## [What the exercise asks]
Reproduce each record below in full, word for word, without images.

## [Records for the task]
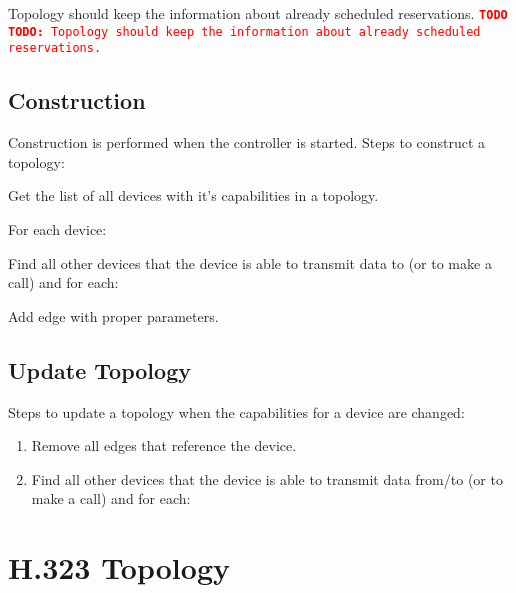 \documentclass[a4paper]{report}
\newcommand{\TODO}[1]{%
\def\empty{}%
\def\prvniparametr{#1}%
\ifx\prvniparametr\empty%
\begingroup\tt\textcolor{red}{\noindent\textbf{TODO}}\endgroup
\else%
\begingroup\tt\textcolor{red}{\noindent\textbf{TODO:}\ #1}\endgroup
\fi%
}
\begin{document}
\TODO{Topology should keep the information about already scheduled reservations.}
      
\subsection{Construction}

Construction is performed when the controller is started. Steps to construct a topology:

\begin{enumerate}

\item Get the list of all devices with it's capabilities in a topology.

\item For each device: 
  \begin{compactitem}
  \item Find all other devices that the device is able to transmit
  data to (or to make a call) and for each:
    \begin{compactitem}
    \item Add edge with proper parameters.
    \end{compactitem}
  \end{compactitem}

\end{enumerate}     

     
\subsection{Update Topology}     

Steps to update a topology when the capabilities for a device are changed:
\begin{enumerate}

\item Remove all edges that reference the device.

\item Find all other devices that the device is able to transmit data from/to
   (or to make a call) and for each:

\end{enumerate}  


\section{H.323 Topology}
\end{document}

## [Exercise output]
 \documentclass[a4paper]{report}
\newcommand{\TODO}[1]{%
\def\empty{}%
\def\prvniparametr{#1}%
\ifx\prvniparametr\empty%
\begingroup\tt\textcolor{red}{\noindent\textbf{TODO}}\endgroup
\else%
\begingroup\tt\textcolor{red}{\noindent\textbf{TODO:}\ #1}\endgroup
\fi%
}
\begin{document}
\TODO{Topology should keep the information about already scheduled reservations.}
      
\subsection{Construction}

Construction is performed when the controller is started. Steps to construct a topology:

\begin{enumerate}

\item Get the list of all devices with it's capabilities in a topology.

\item For each device: 
  \begin{compactitem}
  \item Find all other devices that the device is able to transmit
  data to (or to make a call) and for each:
    \begin{compactitem}
    \item Add edge with proper parameters.
    \end{compactitem}
  \end{compactitem}

\end{enumerate}     

     
\subsection{Update Topology}     

Steps to update a topology when the capabilities for a device are changed:
\begin{enumerate}

\item Remove all edges that reference the device.

\item Find all other devices that the device is able to transmit data from/to
   (or to make a call) and for each:

\end{enumerate}  


\section{H.323 Topology}
\end{document}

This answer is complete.